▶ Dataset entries
---+---
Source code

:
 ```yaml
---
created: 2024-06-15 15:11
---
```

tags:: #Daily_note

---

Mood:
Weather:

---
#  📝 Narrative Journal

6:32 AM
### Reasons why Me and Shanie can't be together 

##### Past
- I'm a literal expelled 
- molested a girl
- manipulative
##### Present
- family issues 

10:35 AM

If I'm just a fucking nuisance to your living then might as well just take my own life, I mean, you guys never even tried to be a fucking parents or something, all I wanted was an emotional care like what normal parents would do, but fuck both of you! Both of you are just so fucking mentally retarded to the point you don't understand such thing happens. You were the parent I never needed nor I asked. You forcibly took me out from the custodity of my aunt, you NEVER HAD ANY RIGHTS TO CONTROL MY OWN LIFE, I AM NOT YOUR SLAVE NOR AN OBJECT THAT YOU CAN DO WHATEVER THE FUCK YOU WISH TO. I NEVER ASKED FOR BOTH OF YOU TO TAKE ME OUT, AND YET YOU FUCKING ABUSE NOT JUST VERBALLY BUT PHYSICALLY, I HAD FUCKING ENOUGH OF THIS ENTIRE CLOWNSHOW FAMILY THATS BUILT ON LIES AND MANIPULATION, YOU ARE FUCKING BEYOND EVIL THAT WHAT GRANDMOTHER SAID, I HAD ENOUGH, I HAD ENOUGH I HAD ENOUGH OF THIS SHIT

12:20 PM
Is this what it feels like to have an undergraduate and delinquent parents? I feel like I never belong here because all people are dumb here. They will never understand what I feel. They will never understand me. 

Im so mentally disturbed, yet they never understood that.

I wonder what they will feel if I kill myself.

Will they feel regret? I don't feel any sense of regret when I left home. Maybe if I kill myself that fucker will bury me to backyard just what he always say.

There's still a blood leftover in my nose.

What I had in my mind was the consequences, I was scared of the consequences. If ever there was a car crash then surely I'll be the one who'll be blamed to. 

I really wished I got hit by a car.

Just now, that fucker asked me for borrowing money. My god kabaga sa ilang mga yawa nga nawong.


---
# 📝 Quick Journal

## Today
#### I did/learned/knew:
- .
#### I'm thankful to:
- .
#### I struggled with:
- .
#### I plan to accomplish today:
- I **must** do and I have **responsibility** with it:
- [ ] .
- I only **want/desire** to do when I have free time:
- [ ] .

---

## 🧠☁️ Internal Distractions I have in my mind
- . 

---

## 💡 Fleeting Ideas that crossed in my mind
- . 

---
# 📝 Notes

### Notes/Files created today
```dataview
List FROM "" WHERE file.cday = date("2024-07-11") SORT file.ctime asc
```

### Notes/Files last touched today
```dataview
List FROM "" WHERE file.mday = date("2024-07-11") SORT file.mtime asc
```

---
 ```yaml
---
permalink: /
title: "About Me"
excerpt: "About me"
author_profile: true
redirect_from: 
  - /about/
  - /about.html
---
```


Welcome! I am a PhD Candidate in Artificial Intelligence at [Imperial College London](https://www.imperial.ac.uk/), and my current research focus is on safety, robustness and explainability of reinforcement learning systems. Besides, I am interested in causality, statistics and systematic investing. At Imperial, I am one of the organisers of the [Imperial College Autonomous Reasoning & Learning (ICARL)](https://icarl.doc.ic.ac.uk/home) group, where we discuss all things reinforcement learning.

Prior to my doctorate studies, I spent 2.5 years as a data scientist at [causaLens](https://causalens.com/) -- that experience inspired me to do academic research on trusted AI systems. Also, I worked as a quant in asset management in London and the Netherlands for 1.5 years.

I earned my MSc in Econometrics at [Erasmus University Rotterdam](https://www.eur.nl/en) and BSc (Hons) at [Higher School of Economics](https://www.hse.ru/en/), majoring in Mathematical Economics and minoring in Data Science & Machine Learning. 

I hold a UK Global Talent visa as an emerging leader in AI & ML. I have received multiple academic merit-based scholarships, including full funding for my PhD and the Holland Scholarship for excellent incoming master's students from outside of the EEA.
---+---
▶ What to do
Only the lines that contain the string "academic" should be copied from the entries above.

▶ Result
Prior to my doctorate studies, I spent 2.5 years as a data scientist at [causaLens](https://causalens.com/) -- that experience inspired me to do academic research on trusted AI systems. Also, I worked as a quant in asset management in London and the Netherlands for 1.5 years.
I hold a UK Global Talent visa as an emerging leader in AI & ML. I have received multiple academic merit-based scholarships, including full funding for my PhD and the Holland Scholarship for excellent incoming master's students from outside of the EEA.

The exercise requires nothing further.